> [TASK DETAILS]
Where the material below has a line containing "continuity and bounded", start repeating exactly, and keep going through the line containing "each residue class", with no other lines.
━━━━━━
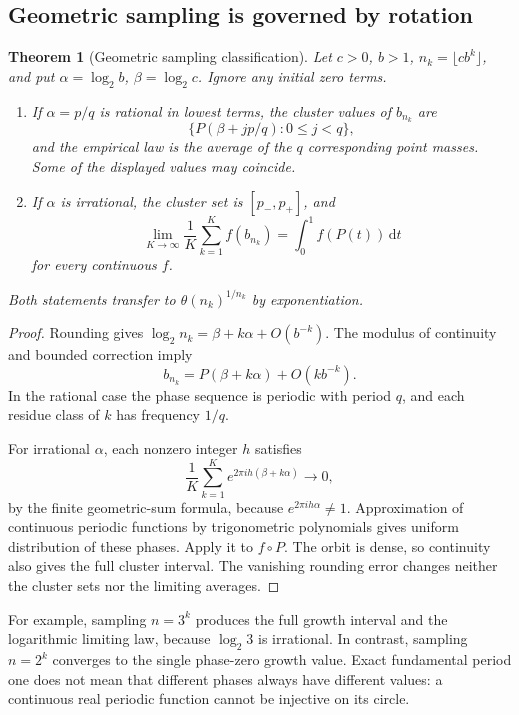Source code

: \documentclass[11pt,a4paper]{article}
\numberwithin{equation}{section}
\newtheorem{theorem}{Theorem}[section]
\theoremstyle{definition}
\theoremstyle{remark}
\newcommand{\dd}{\,\mathrm d}
\theoremstyle{definition}
\theoremstyle{plain}
\begin{document}
\subsection{Geometric sampling is governed by rotation}
\begin{theorem}[Geometric sampling classification]
\label{dsr:thm:geometric}
Let $c>0$, $b>1$, $n_k=\lfloor cb^k\rfloor$, and put
$\alpha=\log_2b$, $\beta=\log_2c$. Ignore any initial zero terms.
\begin{enumerate}[label=\textup{(\roman*)}]
\item If $\alpha=p/q$ is rational in lowest terms, the cluster values of
$b_{n_k}$ are
\begin{equation}
 \{P(\beta+jp/q):0\le j<q\},
\end{equation}
and the empirical law is the average of the $q$ corresponding point masses.
Some of the displayed values may coincide.
\item If $\alpha$ is irrational, the cluster set is $[p_-,p_+]$, and
\begin{equation}
 \lim_{K\to\infty}\frac1K\sum_{k=1}^K f(b_{n_k})
       =\int_0^1f(P(t))\dd t
\end{equation}
for every continuous $f$.
\end{enumerate}
Both statements transfer to $\theta(n_k)^{1/n_k}$ by exponentiation.
\end{theorem}
\begin{proof}
Rounding gives
$\log_2n_k=\beta+k\alpha+O(b^{-k})$. The modulus of continuity and bounded
correction imply
\begin{equation}
 b_{n_k}=P(\beta+k\alpha)+O(kb^{-k}).
\end{equation}
In the rational case the phase sequence is periodic with period $q$, and
each residue class of $k$ has frequency $1/q$.

For irrational $\alpha$, each nonzero integer $h$ satisfies
\[
 \frac1K\sum_{k=1}^K e^{2\pi i h(\beta+k\alpha)}\longrightarrow0,
\]
by the finite geometric-sum formula, because
$e^{2\pi i h\alpha}\ne1$. Approximation of continuous periodic functions by
trigonometric polynomials gives uniform distribution of these phases.
Apply it to $f\circ P$. The orbit is dense, so continuity also gives the
full cluster interval. The vanishing rounding error changes neither the
cluster sets nor the limiting averages.
\end{proof}
For example, sampling $n=3^k$ produces the full growth interval and the
logarithmic limiting law, because $\log_2 3$ is irrational. In contrast,
sampling $n=2^k$ converges to the single phase-zero growth value. Exact
fundamental period one does not mean that different phases always have
different values: a continuous real periodic function cannot be injective
on its circle.
\end{document}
━━━━━━
> [RESULT]
$\log_2n_k=\beta+k\alpha+O(b^{-k})$. The modulus of continuity and bounded
correction imply
\begin{equation}
 b_{n_k}=P(\beta+k\alpha)+O(kb^{-k}).
\end{equation}
In the rational case the phase sequence is periodic with period $q$, and
each residue class of $k$ has frequency $1/q$.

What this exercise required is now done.